The Tertiary Education Commission cannot protect staff who blow the whistle on rorts at tertiary institutions, it has revealed.
The commission also told parliament's education and science select committee it was preparing to write-off nearly $9 million owed by institutions which delivered less teaching than they were paid for, at its annual review today.
Abuse of the funding system by tertiary institutions dominated the commission's appearance, but chief executive Tim Fowler assured MPs the problem was not widespread.
He said the commission had ordered six institutions to repay $28 million, and that was not much given the size of the sector.
"That $28m is still well less than 1 percent of the total amount of the funding that we provide so that's the context. Let me say we're absolutely not going to stand for anyone messing around with the system, and that is why we pursue these institutions as far as is appropriate."
Mr Fowler later said there was little chance of getting $9m of that money from the Manaakitanga Aotearoa Charitable Trust and Agribusiness Training - private institutions found to have delivered less teaching than they were being paid for.
But he said the commission was doing more than ever to prevent further abuse of the funding system.
"We are increasing the number of audits we do per annum from around 30 to 40 and will have that ramped up to about 70 by at least mid-year, maybe towards the second half of the year."
The commission had started using pattern-recognition software, as well as having fortnightly risk assessment meetings with the New Zealand Qualifications Authority.
But commission chairman John Spencer said despite the extra effort, the commission could not guarantee there would be no further problems.
"If you really want to get into this, if you wanted us to make sure ... nothing is ever going to happen again, I'll employ 600 auditors if you like, everyone's got to be in every class over 4000 providers, whatever the heck it is. I mean it's just silly, sorry with respect."
Labour MP David Cunliffe has been challenging the commission over its scrutiny of the sector for months.

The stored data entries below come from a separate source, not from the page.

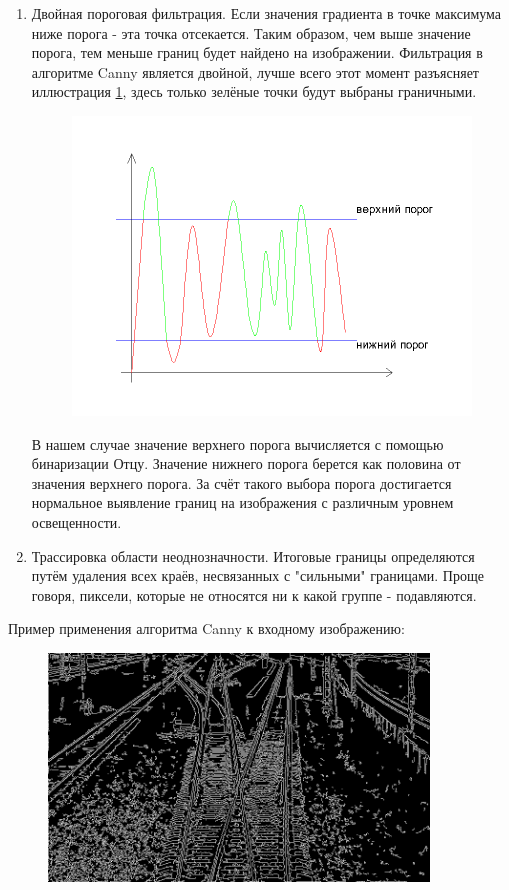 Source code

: \begin{enumerate}
	\item Двойная пороговая фильтрация. Если значения градиента в точке максимума ниже порога - эта точка отсекается. Таким образом, чем выше значение порога, тем меньше границ будет найдено на изображении. Фильтрация в алгоритме Canny является двойной, лучше всего этот момент разъясняет иллюстрация \ref{fig:cannyth}, здесь только зелёные точки будут выбраны граничными.
	\begin{figure}[!h]
		\centering
		\includegraphics[width=0.7\linewidth]{pictures/canny_th}
		\caption[Двойная фильтрация]{}
		\label{fig:cannyth}
	\end{figure}
	В нашем случае значение верхнего порога вычисляется с помощью бинаризации Отцу\cite{b:otsu}. Значение нижнего порога берется как половина от значения верхнего порога. За счёт такого выбора порога достигается нормальное выявление границ на изображения с различным уровнем освещенности.
	\newpage
	\item Трассировка области неоднозначности. Итоговые границы определяются путём удаления всех краёв, несвязанных с "сильными" границами. Проще говоря, пиксели, которые не относятся ни к какой группе - подавляются.
\end{enumerate}
Пример применения алгоритма Canny к входному изображению:
\begin{figure}[!h]
	\centering
	\includegraphics[width=0.9\textwidth]{pictures/canny_res}
	\caption[Применение алгоритма Canny]{}
	\label{fig:cannyres}
\end{figure}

At today's hearing, he made its staff eat humble pie for problems with their annual accounts which resulted in it getting a qualified audit opinion for the first time.
Mr Cunliffe also asked if the commission could protect whistleblowers who alerted it to potential fraud.
Mr Spencer replied that it could not.
"We're not their employer. We can give them protection in terms of what's available under the legislation but we couldn't say to the employer 'now don't sue them'. We can't do that, we don't have that ability," he said.
Mr Cunliffe later told RNZ News it was not good enough and the commission must do more.
"I would like to see them make a public commitment that if a whistleblower came forward to them that they would offer to treat them in confidence," he said.
"Secondly I'd like to see a directive from them to the institutions that retribution against whistleblowers, where the complaint is found to be valid, is inappropriate."
Mr Cunliffe said a whistleblower who alerted the commission to proven problems at a tertiary institute was now being sued for bringing it into disrepute.